On Thu, 6 Aug 1992, Keith Bartels wrote:
 
> >
> >   I agree, but what it is happening there is not improving the
> >   "geometry" of the system but simply ignoring the weaker fluorescence
> >   at the top and at the botton that makes the bead appear longer.
> >   I believe that if the x-y-z resolutions are matched, then the amount
> >   of elongation indicates how "confocal" the system is.
> >
> >
>
> I agree, so please allow me to make the original question of Shanti more
 clear.
> When looking at an x-z section through a 10um flourescent bead, we see an
> ellipse that measures 13um(z) and 10um(x) on its major and minor axes
> respectively.  Doing a similar experiment in a straight reflectance
> (non-fluorescent) mode, this elongation is not apparent.  Obviously, as
> mentioned above, the saystem is less "confocal" in this fluorescent mode. This
> is to be expected from theory (Several sources Wilson et al.) but not to
> this degree, I don't think.
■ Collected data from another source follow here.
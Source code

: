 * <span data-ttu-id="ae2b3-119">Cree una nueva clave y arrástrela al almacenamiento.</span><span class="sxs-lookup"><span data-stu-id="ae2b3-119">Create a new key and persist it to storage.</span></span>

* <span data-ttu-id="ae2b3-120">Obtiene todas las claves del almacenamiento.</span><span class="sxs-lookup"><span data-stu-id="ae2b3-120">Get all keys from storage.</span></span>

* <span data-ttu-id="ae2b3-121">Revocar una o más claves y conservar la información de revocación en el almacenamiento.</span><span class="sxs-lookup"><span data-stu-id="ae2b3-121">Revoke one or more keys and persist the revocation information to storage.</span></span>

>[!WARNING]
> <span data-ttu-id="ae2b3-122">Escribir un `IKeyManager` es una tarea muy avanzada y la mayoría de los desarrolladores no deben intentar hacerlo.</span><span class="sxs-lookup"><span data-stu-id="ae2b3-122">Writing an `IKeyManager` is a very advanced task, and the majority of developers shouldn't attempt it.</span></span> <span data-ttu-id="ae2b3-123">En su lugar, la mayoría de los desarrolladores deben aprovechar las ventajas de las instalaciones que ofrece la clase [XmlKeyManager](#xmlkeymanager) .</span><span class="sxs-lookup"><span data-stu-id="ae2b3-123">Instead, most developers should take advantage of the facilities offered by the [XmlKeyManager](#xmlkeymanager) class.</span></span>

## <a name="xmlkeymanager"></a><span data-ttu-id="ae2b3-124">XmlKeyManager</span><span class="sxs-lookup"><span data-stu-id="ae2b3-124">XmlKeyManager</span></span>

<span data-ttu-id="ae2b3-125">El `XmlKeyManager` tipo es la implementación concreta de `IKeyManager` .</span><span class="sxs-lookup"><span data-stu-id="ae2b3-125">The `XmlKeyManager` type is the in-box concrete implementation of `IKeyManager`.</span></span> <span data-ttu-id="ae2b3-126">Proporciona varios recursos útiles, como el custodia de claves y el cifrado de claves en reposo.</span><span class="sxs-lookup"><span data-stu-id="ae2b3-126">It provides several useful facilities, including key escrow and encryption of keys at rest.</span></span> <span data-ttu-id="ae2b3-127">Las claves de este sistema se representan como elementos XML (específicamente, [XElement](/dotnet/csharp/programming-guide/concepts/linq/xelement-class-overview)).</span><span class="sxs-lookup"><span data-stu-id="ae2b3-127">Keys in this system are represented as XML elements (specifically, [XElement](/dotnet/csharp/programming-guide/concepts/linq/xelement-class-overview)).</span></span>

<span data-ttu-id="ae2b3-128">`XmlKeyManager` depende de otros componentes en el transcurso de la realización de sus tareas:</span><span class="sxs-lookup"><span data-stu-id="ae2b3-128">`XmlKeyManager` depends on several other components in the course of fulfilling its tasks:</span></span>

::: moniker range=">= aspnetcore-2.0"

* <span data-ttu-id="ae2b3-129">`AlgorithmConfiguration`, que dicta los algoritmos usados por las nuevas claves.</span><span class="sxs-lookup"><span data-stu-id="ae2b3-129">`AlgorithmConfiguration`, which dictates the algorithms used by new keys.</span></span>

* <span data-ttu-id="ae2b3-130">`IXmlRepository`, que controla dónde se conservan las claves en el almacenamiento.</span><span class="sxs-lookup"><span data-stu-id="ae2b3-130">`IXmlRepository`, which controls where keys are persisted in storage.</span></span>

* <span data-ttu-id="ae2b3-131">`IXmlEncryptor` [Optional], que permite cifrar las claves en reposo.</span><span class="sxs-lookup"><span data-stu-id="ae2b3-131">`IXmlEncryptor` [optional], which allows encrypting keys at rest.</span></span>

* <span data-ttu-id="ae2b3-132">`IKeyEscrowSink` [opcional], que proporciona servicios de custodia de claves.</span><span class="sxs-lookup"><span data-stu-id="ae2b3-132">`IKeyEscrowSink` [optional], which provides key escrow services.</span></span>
Has anyone else noticed such a difference in
 fluor.
> and non-fluor. confocal modes?  The 3um elongation is simply not caused by
> the fact that the xy res. is 150nm and the z res. being 200nm. It looks more
> like the z res. is on the order of 1um!!
>
>   -Keith Bartels.
 
Perhaps my confusion is that I don't get that result on my system, if I
use a high n.a. objective. On a 100 nm bead, the resolution explains it.
On a 10 um bead, I would say that the scope is not very confocal. On my
MRC-600, I would expect, based on other samples, that I would get
10um X 10 um X 10.1 um. When I have tested the Zeiss confocal in the past,
I have gotten results that bad. On the BioRad and the Sarastro systems,
the numbers are nowhere near that.
 
Paul Goodwin